La crainte d’échapper mon iPhone.

Les fonds vaseux.

Les ménés.

La complicité.

Et les fesses mouillées.

Collier

Écrire plus souvent, plus spontanément (et peut-être sur des sujets moins sérieux). Pour remettre la machine en marche, utiliser quelques prétextes. Comme une photo tirée des archives, presque au hasard.

C’était le 11 novembre 2014 — il y a trois ans.

Mikado s’était invité à la maison depuis à peine plus d’une semaine. On venait de décider de l’héberger. On croyait qu’il allait accepter de porter un collier. C’était mal le connaître.

On a dû lui acheter trois colliers, dont il s’est chaque fois débarrassé très rapidement.

— Pas de collier! Je ne vous appartiens pas. Je n’appartiens à personne. Je serai avec vous tant que j’aurai envie d’être avec vous.

Depuis ce temps, on lui ouvre la porte chaque fois qu’il le souhaite, sans poser de questions. Et il revient chaque fois. Parce qu’il a faim, évidemment, mais peut-être aussi parce qu’il a envie de nous revoir. Je l’espère.

C’est une des seules photos que nous avons de Mikado portant un collier.

Je m’en réjouis.

Le loup et le chien. Version féline.

Une coincidence sidérante


En juillet j’ai publié un court texte inspiré d’une photo que j’avais prise à bord d’un train. J’y réfléchissais sur ce que la photo pouvait révéler du contexte dans lequel elle avait été prise.

Ce matin, un commentaire s’est ajouté au bas du texte. Il a été rédigé par un ami ingénieur civil qui venait de voir mon texte et la photo (pourquoi aujourd’hui? allez savoir!):

Salut Clément, ta photo parle plus que tu penses… la petite pancarte blanche à gauche me dit que tu étais au point milliaire 102.38 de la subdivision Drummondville…c’est-à-dire peu à l’est du rang 7 à Saint-Germain de Grantham.

Pas mal!

Une heure plus tard je reçois un SMS du même ami, accompagné d’une photo:

Incroyable! J’ai été pris dans le train cette semaine à cause d’un accident et j’ai pris une photo du train qui attendait derrière le mien.  Regarde mon commentaire sur ton blogue à propos de ta photo du mois de juillet, puis regarde ma photo… à côté du train à gauche…

Non… c’est pas possible… que je me suis dit.
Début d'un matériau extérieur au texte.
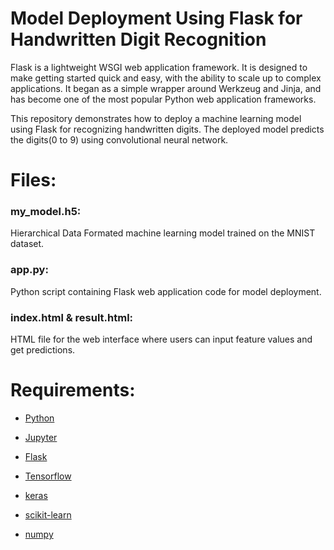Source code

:# Model Deployment Using Flask for Handwritten Digit Recognition
Flask is a lightweight WSGI web application framework. It is designed to make getting started quick and easy, with the ability to scale up to complex applications. It began as a simple wrapper around Werkzeug and Jinja, and has become one of the most popular Python web application frameworks.

This repository demonstrates how to deploy a machine learning model using Flask for recognizing handwritten digits. The deployed model predicts the digits(0 to 9) using convolutional neural network.

# Files:
### my_model.h5:
Hierarchical Data Formated machine learning model trained on the MNIST dataset.

### app.py:
Python script containing Flask web application code for model deployment.

### index.html & result.html:
HTML file for the web interface where users can input feature values and get predictions.
# Requirements:
- [Python](https://github.com/python)

- [Jupyter](https://github.com/jupyter)

- [Flask](https://github.com/flask)

- [Tensorflow](https://github.com/tensorflow)

- [keras](https://github.com/keras)

- [scikit-learn](https://github.com/scikit-learn)

- [numpy](https://github.com/numpy)
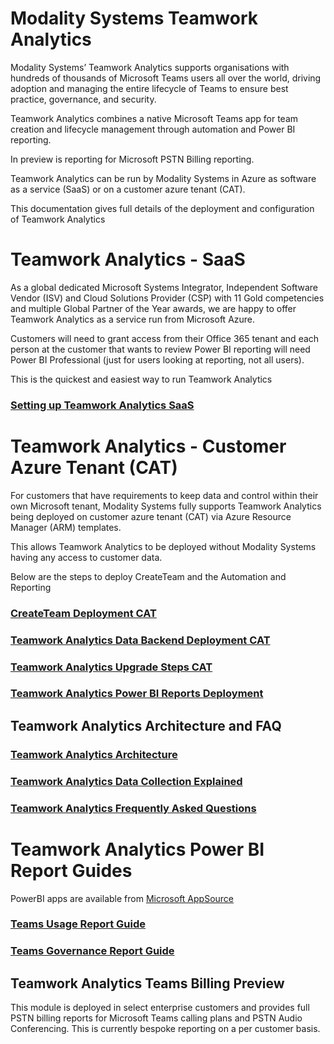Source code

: # Modality Systems Teamwork Analytics

Modality Systems’ Teamwork Analytics supports organisations with hundreds of thousands of Microsoft Teams users all over the world, driving adoption and managing the entire lifecycle of Teams to ensure best practice, governance, and security.

Teamwork Analytics combines a native Microsoft Teams app for team creation and lifecycle management through automation and Power BI reporting.

In preview is reporting for Microsoft PSTN Billing reporting.

Teamwork Analytics can be run by Modality Systems in Azure as software as a service (SaaS) or on a customer azure tenant (CAT).

This documentation gives full details of the deployment and configuration of Teamwork Analytics



# Teamwork Analytics - SaaS

As a global dedicated Microsoft Systems Integrator, Independent Software Vendor (ISV) and Cloud Solutions Provider (CSP) with 11 Gold competencies and multiple Global Partner of the Year awards, we are happy to offer Teamwork Analytics as a service run from Microsoft Azure.

Customers will need to grant access from their Office 365 tenant and each person at the customer that wants to review Power BI reporting will need Power BI Professional (just for users looking at reporting, not all users).

This is the quickest and easiest way to run Teamwork Analytics

### [Setting up Teamwork Analytics SaaS](/SaaS/README.md)



# Teamwork Analytics -  Customer Azure Tenant (CAT)

For customers that have requirements to keep data and control within their own Microsoft tenant, Modality Systems fully supports Teamwork Analytics being deployed on customer azure tenant (CAT) via Azure Resource Manager (ARM) templates.

This allows Teamwork Analytics to be deployed without Modality Systems having any access to customer data.

Below are the steps to deploy CreateTeam and the Automation and Reporting

###  [CreateTeam Deployment CAT](/CreateTeam/README.md)

### [Teamwork Analytics Data Backend Deployment CAT](/twa/TeamworkAnalyticsDataCollectorDeployment.md)

### [Teamwork Analytics Upgrade Steps CAT](/twa/UpgradingTeamworkAnalytics.md)

### [Teamwork Analytics Power BI Reports Deployment](/twa//PowerBIAppsAdminInstallGuide.md)





## **Teamwork Analytics Architecture and FAQ**

###  [Teamwork Analytics Architecture](/TWA-Architecture-Overview.md)

### [Teamwork Analytics Data Collection Explained](/TeamworkAnalyticsDataCollectionExplained.md)

### [Teamwork Analytics Frequently Asked Questions](/TWA-FAQ.md)



# Teamwork Analytics Power BI Report Guides

PowerBI apps are available from [Microsoft AppSource](https://modalitysoftware.com/twa)

###  [Teams Usage Report Guide](/Reports/TeamsUsage/TeamsUsageGuidance.md)

###  [Teams Governance Report Guide](/Reports/TeamsGovernanceandSecurity/OperationsGovernanceandCompliance.md)



## Teamwork Analytics Teams Billing Preview

This module is deployed in select enterprise customers and provides full PSTN billing reports for Microsoft Teams calling plans and PSTN Audio Conferencing. This is currently bespoke reporting on a per customer basis.

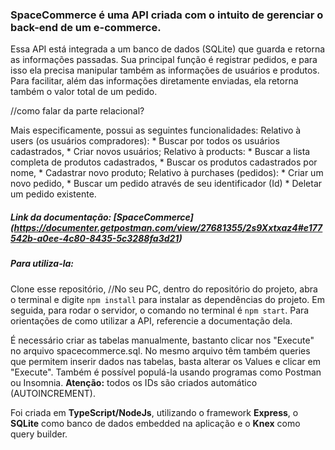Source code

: ### SpaceCommerce é uma API criada com o intuito de gerenciar o back-end de um e-commerce.

Essa API está integrada a um banco de dados (SQLite) que guarda e retorna as informações passadas.
Sua principal função é registrar pedidos, e para isso ela precisa manipular também as informações de usuários e produtos.
Para facilitar, além das informações diretamente enviadas, ela retorna também o valor total de um pedido.

//como falar da parte relacional?

Mais especificamente, possui as seguintes funcionalidades:
	Relativo à users (os usuários compradores):
 		* Buscar por todos os usuários cadastrados,
	 	* Criar novos usuários;
	 Relativo à products:
		* Buscar a lista completa de produtos cadastrados, 
		* Buscar os produtos cadastrados por nome,
		* Cadastrar novo produto;
	Relativo à purchases (pedidos):
 		* Criar um novo pedido,
	 	* Buscar um pedido através de seu identificador (Id)
	 	* Deletar um pedido existente.
	 

##### Link da documentação: [SpaceCommerce] (https://documenter.getpostman.com/view/27681355/2s9Xxtxaz4#e177542b-a0ee-4c80-8435-5c3288fa3d21)

##### Para utiliza-la:
Clone esse repositório, 
//No seu PC, dentro do repositório do projeto, abra o terminal e digite `npm install` para instalar as dependências do projeto.
Em seguida, para rodar o servidor, o comando no terminal é `npm start`.
Para orientações de como utilizar a API, referencie a documentação dela.

É necessário criar as tabelas manualmente, bastanto clicar nos "Execute" no arquivo spacecommerce.sql. 
No mesmo arquivo têm também queries que permitem inserir dados nas tabelas, basta alterar os Values e clicar em "Execute".
Também é possível populá-la usando programas como Postman ou Insomnia.
**Atenção:** todos os IDs são criados automático (AUTOINCREMENT).

Foi criada em **TypeScript/NodeJs**, utilizando o framework __Express__, o **SQLite** como banco de dados embedded na aplicação e o **Knex** como query builder.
Eh ben oui! Les deux photos ont été prises à quelques mètres une de l’autre!

Bernard qui découvre aujourd’hui mon texte sur une photo prise il y deux mois… y repère une minuscule affiche blanche… réalise qu’il a pris une photo dans le train cette semaine… vérifie s’il y a une affiche semblable dans sa photo… les compare… et… bingo!
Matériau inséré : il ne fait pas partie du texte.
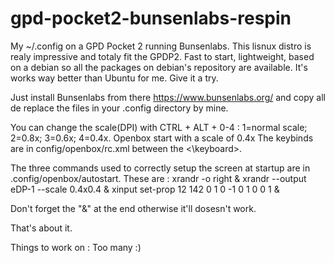 # gpd-pocket2-bunsenlabs-respin
My ~/.config on a GPD Pocket 2 running Bunsenlabs. This lisnux distro is realy impressive and totaly fit the GPDP2.
Fast to start, lightweight, based on a debian so all the packages on debian's repository are available.
It's works way better than Ubuntu for me.
Give it a try.

Just install Bunsenlabs from there https://www.bunsenlabs.org/ and copy all de replace the files in your .config directory by mine.

You can change the scale(DPI) with CTRL + ALT + 0-4 : 1=normal scale; 2=0.8x; 3=0.6x; 4=0.4x.
Openbox start with a scale of 0.4x
The keybinds are in config/openbox/rc.xml between the <keyboard><\keyboard>.

The three commands used to correctly setup the screen at startup are in .config/openbox/autostart.
These are :
xrandr -o right &
xrandr --output eDP-1 --scale 0.4x0.4 &
xinput set-prop 12 142 0 1 0 -1 0 1 0 0 1 &

Don't forget the "&" at the end otherwise it'll dosesn't work.

That's about it.

Things to work on : 
Too many :)

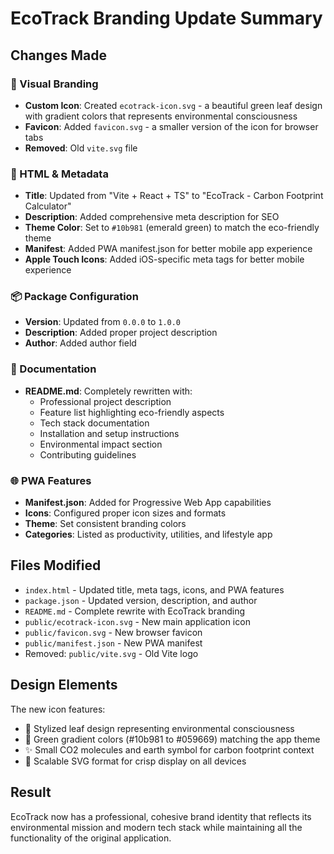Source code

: # EcoTrack Branding Update Summary

## Changes Made

### 🎨 Visual Branding
- **Custom Icon**: Created `ecotrack-icon.svg` - a beautiful green leaf design with gradient colors that represents environmental consciousness
- **Favicon**: Added `favicon.svg` - a smaller version of the icon for browser tabs
- **Removed**: Old `vite.svg` file

### 📄 HTML & Metadata
- **Title**: Updated from "Vite + React + TS" to "EcoTrack - Carbon Footprint Calculator"
- **Description**: Added comprehensive meta description for SEO
- **Theme Color**: Set to `#10b981` (emerald green) to match the eco-friendly theme
- **Manifest**: Added PWA manifest.json for better mobile app experience
- **Apple Touch Icons**: Added iOS-specific meta tags for better mobile experience

### 📦 Package Configuration
- **Version**: Updated from `0.0.0` to `1.0.0`
- **Description**: Added proper project description
- **Author**: Added author field

### 📖 Documentation
- **README.md**: Completely rewritten with:
  - Professional project description
  - Feature list highlighting eco-friendly aspects
  - Tech stack documentation
  - Installation and setup instructions
  - Environmental impact section
  - Contributing guidelines

### 🌐 PWA Features
- **Manifest.json**: Added for Progressive Web App capabilities
- **Icons**: Configured proper icon sizes and formats
- **Theme**: Set consistent branding colors
- **Categories**: Listed as productivity, utilities, and lifestyle app

## Files Modified
- `index.html` - Updated title, meta tags, icons, and PWA features
- `package.json` - Updated version, description, and author
- `README.md` - Complete rewrite with EcoTrack branding
- `public/ecotrack-icon.svg` - New main application icon
- `public/favicon.svg` - New browser favicon
- `public/manifest.json` - New PWA manifest
- Removed: `public/vite.svg` - Old Vite logo

## Design Elements
The new icon features:
- 🌿 Stylized leaf design representing environmental consciousness
- 🎨 Green gradient colors (#10b981 to #059669) matching the app theme
- ✨ Small CO2 molecules and earth symbol for carbon footprint context
- 📱 Scalable SVG format for crisp display on all devices

## Result
EcoTrack now has a professional, cohesive brand identity that reflects its environmental mission and modern tech stack while maintaining all the functionality of the original application.
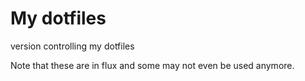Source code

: # My dotfiles

version controlling my dotfiles

Note that these are in flux and some may not even be used anymore.

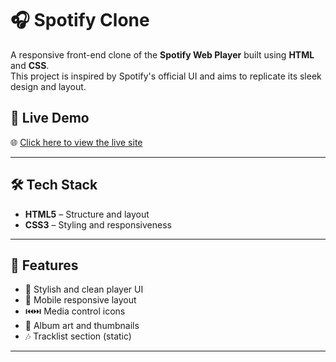 # 🎧 Spotify Clone

A responsive front-end clone of the **Spotify Web Player** built using **HTML** and **CSS**.  
This project is inspired by Spotify's official UI and aims to replicate its sleek design and layout.

## 🔗 Live Demo

🌐 [Click here to view the live site](https://souhardya-cell.github.io/spotify-clone/)

---

## 🛠️ Tech Stack

- **HTML5** – Structure and layout
- **CSS3** – Styling and responsiveness

---

## 📁 Features

- 🎵 Stylish and clean player UI
- 📱 Mobile responsive layout
- ⏮️⏭️ Media control icons
- 🎨 Album art and thumbnails
- 🎶 Tracklist section (static)

---
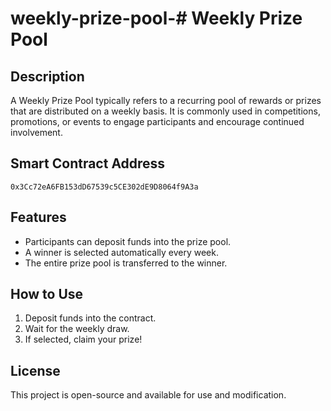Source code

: # weekly-prize-pool-# Weekly Prize Pool

## Description
A Weekly Prize Pool typically refers to a recurring pool of rewards or prizes that are distributed on a weekly basis. It is commonly used in competitions, promotions, or events to engage participants and encourage continued involvement.

## Smart Contract Address
`0x3Cc72eA6FB153dD67539c5CE302dE9D8064f9A3a`

## Features
- Participants can deposit funds into the prize pool.
- A winner is selected automatically every week.
- The entire prize pool is transferred to the winner.

## How to Use
1. Deposit funds into the contract.
2. Wait for the weekly draw.
3. If selected, claim your prize!

## License
This project is open-source and available for use and modification.

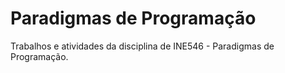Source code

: # Paradigmas de Programação

Trabalhos e atividades da disciplina de INE546 - Paradigmas de Programação.

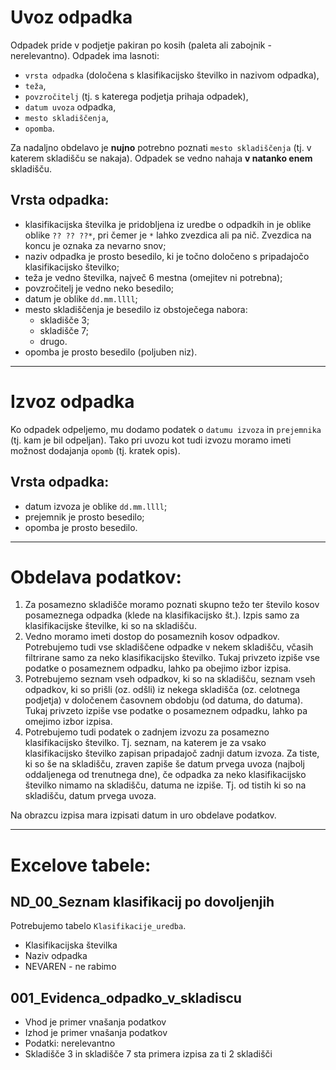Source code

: # Uvoz odpadka

Odpadek pride v podjetje pakiran po kosih (paleta ali zabojnik - nerelevantno). Odpadek ima lasnoti:

- `vrsta odpadka` (določena s klasifikacijsko številko in nazivom odpadka),
- `teža`,
- `povzročitelj` (tj. s katerega podjetja prihaja odpadek),
- `datum uvoza` odpadka,
- `mesto skladiščenja`,
- `opomba`.

Za nadaljno obdelavo je **nujno** potrebno poznati `mesto skladiščenja` (tj. v katerem skladišču se nakaja). Odpadek se vedno nahaja **v natanko enem** skladišču.

## Vrsta odpadka:
* klasifikacijska številka je pridobljena iz uredbe o odpadkih in je oblike oblike `?? ?? ??*`, pri čemer je `*` lahko zvezdica ali pa nič. Zvezdica na koncu je oznaka za nevarno snov;
* naziv odpadka je prosto besedilo, ki je točno določeno s pripadajočo klasifikacijsko številko;
* teža je vedno številka, največ 6 mestna (omejitev ni potrebna);
* povzročitelj je vedno neko besedilo;
* datum je oblike `dd.mm.llll`;
* mesto skladiščenja je besedilo iz obstoječega nabora:
  * skladišče 3;
  * skladišče 7;
  * drugo.
* opomba je prosto besedilo (poljuben niz).

---

# Izvoz odpadka

Ko odpadek odpeljemo, mu dodamo podatek o `datumu izvoza` in `prejemnika` (tj. kam je bil odpeljan). Tako pri uvozu kot tudi izvozu moramo imeti možnost dodajanja `opomb` (tj. kratek opis).

## Vrsta odpadka:
* datum izvoza je oblike `dd.mm.llll`;
* prejemnik je prosto besedilo;
* opomba je prosto besedilo.

---

# Obdelava podatkov:

1. Za posamezno skladišče moramo poznati skupno težo ter število kosov posameznega odpadka (klede na klasifikacijsko št.). Izpis samo za klasifikacijske številke, ki so na skladišču.
2. Vedno moramo imeti dostop do posameznih kosov odpadkov. Potrebujemo tudi vse skladiščene odpadke v nekem skladišču, včasih filtrirane samo za neko klasifikacijsko številko. Tukaj privzeto izpiše vse podatke o posameznem odpadku, lahko pa obejimo izbor izpisa.
3. Potrebujemo seznam vseh odpadkov, ki so na skladišču, seznam vseh odpadkov, ki so prišli (oz. odšli) iz nekega skladišča (oz. celotnega podjetja) v določenem časovnem obdobju (od datuma, do datuma). Tukaj privzeto izpiše vse podatke o posameznem odpadku, lahko pa omejimo izbor izpisa.
4. Potrebujemo tudi podatek o zadnjem izvozu za posamezno klasifikacijsko številko. Tj. seznam, na katerem je za vsako klasifikacijsko številko zapisan pripadajoč zadnji datum izvoza. Za tiste, ki so še na skladišču, zraven zapiše še datum prvega uvoza (najbolj oddaljenega od trenutnega dne), če odpadka za neko klasifikacijsko številko nimamo na skladišču, datuma ne izpiše. Tj. od tistih ki so na skladišču, datum prvega uvoza.

Na obrazcu izpisa mara izpisati datum in uro obdelave podatkov.


---

# Excelove tabele:

## ND_00_Seznam klasifikacij po dovoljenjih
Potrebujemo tabelo `Klasifikacije_uredba`.
- Klasifikacijska številka
- Naziv odpadka
- NEVAREN - ne rabimo

## 001_Evidenca_odpadko_v_skladiscu
- Vhod je primer vnašanja podatkov
- Izhod je primer vnašanja podatkov
- Podatki: nerelevantno
- Skladišče 3 in skladišče 7 sta primera izpisa za ti 2 skladišči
Je n’en reviens tout simplement pas!

C’était quoi les probabilités que le train s’arrête là, que Bernard soit dans le wagon de queue, que la présence inhabituelle d’un autre train l’amène à prendre une photo, qu’il découvres mon texte, remarque l’affichette, retourne à sa photo, y trouve une affichette semblable dans le cadrage, et que les deux soient lisibles…?

Le train de 5h53


J’aime travailler dans le train. Surtout quand il fait beau, comme aujourd’hui. 

La lumière est magique si tôt le matin. Par la fenêtre, tout est brillant. C’est inspirant. 

Le fleuve était particulièrement beau. À l’étale. Un miroir. 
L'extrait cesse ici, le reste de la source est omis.